Frischer Wind im Wettbewerb zum Werkzeugbau des Jahres

Der Einstieg wird einfacher

Der Siegerpokal 2016 von Phoenix Contact. © Fraunhofer IPT

Der Siegerpokal 2016 von Phoenix Contact. © Fraunhofer IPT

Nach dem Wettbewerb ist vor dem Wettbewerb: Mit dem Wettbewerb 'Excellence in Production' küren das Werkzeugmaschinenlabor WZL der RWTH Aachen und das Fraunhofer-Institut für Produktionstechnologie IPT jährlich die besten Werkzeug- und Formenbaubetriebe im deutschsprachigen Raum.

Zum Start der Werkzeugbau-Fachmesse formnext am 15. November 2016 ging der Wettbewerb in die 14. Runde, die mit organisatorischen und inhaltlichen Änderungen verbunden ist: Durch einen reduzierten Fragebogen wird der Einstieg gerade für Unternehmen, die zum ersten Mal dabei sein wollen, deutlich erleichtert. Erst in einer zweiten Wettbewerbsphase müssen dann detailliertere Fragen beantwortet werden. Außerdem verlosen die Veranstalter zwei zusätzliche Vor-Ort-Besuche der Aachener Werkzeugbau-Experten unter allen Teilnehmern.

Aufwand reduziert: In der ersten Runde nur zentrale Fragen

Bereits zum 14. Mal suchen das WZL der RWTH Aachen und das Fraunhofer IPT den besten Werkzeugbaubetrieb im deutschsprachigen Raum. In diesem Jahr wird die Teilnahme für die Unternehmen durch einen reduzierten Fragebogen und einen neuen Wettbewerbsmodus vereinfacht: Nach der Anmeldung unter www.excellence-in-production.de können Unternehmen zunächst den ersten Teil des Fragebogens ausfüllen. Dafür ist bis zum 1. März 2017 eine Auswahl zentraler Fragen zu beantworten. Im Anschluss erhalten die Teilnehmer sogleich eine erste Auswertung, bevor es mit vertiefenden Fragen in die zweite Wettbewerbsphase geht. Der Einsendeschluss für die zweite Runde ist dann der 1. Mai 2017.

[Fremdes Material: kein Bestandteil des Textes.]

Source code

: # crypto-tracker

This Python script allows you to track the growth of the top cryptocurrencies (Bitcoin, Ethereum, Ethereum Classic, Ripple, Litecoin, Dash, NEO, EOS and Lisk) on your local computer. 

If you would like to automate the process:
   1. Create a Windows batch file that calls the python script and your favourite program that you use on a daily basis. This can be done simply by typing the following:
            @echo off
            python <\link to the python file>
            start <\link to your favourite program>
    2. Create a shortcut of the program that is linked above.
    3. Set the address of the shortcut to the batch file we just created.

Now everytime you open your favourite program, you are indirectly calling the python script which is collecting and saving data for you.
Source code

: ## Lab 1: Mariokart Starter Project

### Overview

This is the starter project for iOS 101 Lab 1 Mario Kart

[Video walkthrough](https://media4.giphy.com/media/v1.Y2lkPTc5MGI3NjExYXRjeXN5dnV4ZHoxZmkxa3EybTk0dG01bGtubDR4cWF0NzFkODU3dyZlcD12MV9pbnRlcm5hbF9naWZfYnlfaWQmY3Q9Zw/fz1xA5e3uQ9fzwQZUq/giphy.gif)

Jeder Teilnehmer erhält detaillierte Auswertung

Durch die stärkere Fokussierung des Fragebogens auf die wichtigsten Inhalte reduziert sich der Aufwand zur Teilnahme am Wettbewerb für alle Unternehmen deutlich, ohne dass sich die Aussagekraft der Auswertung verändert. Die detaillierte Auswertung umfasst mehr als 90 Kennzahlen, die als Ansatzpunkte für Verbesserungen im eigenen Betrieb dienen können.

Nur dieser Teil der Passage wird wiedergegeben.